- Instructions for the task:
Go through the entries below and give the number of lines that have the string "textbf", and only that.

Plain-text document sources:
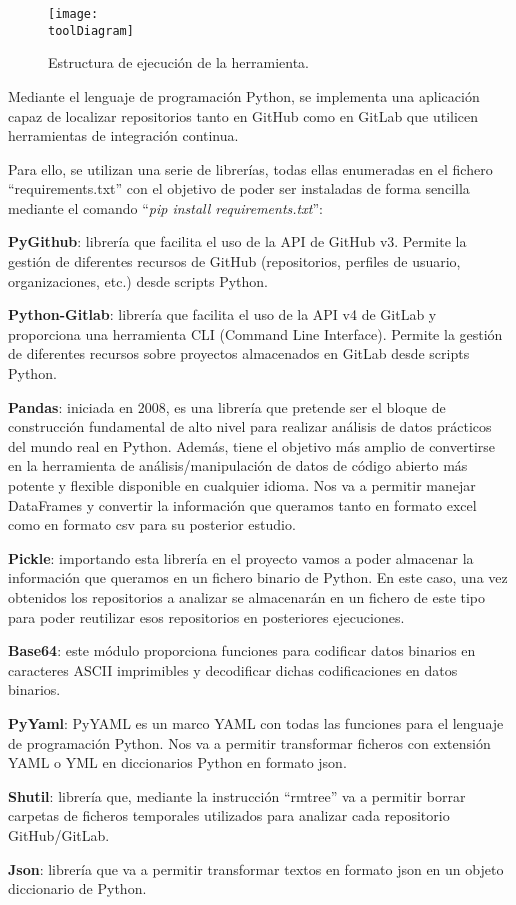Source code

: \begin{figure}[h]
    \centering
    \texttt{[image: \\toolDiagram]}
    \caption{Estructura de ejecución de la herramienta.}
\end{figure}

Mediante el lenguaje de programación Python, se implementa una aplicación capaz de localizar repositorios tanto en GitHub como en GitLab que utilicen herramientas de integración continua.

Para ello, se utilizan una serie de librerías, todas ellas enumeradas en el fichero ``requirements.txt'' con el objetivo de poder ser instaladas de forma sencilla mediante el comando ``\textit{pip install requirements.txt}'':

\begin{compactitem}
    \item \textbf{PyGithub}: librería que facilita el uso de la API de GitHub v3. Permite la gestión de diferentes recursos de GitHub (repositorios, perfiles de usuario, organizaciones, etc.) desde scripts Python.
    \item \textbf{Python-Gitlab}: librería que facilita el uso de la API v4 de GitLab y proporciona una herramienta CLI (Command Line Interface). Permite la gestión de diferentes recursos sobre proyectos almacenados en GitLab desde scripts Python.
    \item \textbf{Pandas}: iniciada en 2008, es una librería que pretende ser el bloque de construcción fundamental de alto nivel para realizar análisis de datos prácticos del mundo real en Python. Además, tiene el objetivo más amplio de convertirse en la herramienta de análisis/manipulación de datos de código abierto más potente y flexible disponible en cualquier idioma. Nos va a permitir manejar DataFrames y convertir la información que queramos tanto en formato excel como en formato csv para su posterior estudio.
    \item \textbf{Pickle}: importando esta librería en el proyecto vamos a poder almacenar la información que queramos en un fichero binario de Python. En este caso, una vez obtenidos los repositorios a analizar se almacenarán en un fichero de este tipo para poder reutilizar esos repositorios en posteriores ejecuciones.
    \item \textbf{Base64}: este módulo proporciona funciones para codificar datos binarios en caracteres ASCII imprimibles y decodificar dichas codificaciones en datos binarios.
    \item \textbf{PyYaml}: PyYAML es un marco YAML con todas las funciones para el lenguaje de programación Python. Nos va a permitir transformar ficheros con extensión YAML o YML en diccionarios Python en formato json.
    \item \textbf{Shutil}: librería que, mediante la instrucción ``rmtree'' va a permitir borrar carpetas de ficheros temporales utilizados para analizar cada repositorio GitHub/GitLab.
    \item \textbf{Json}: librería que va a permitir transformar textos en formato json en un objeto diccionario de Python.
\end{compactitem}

- Result:
8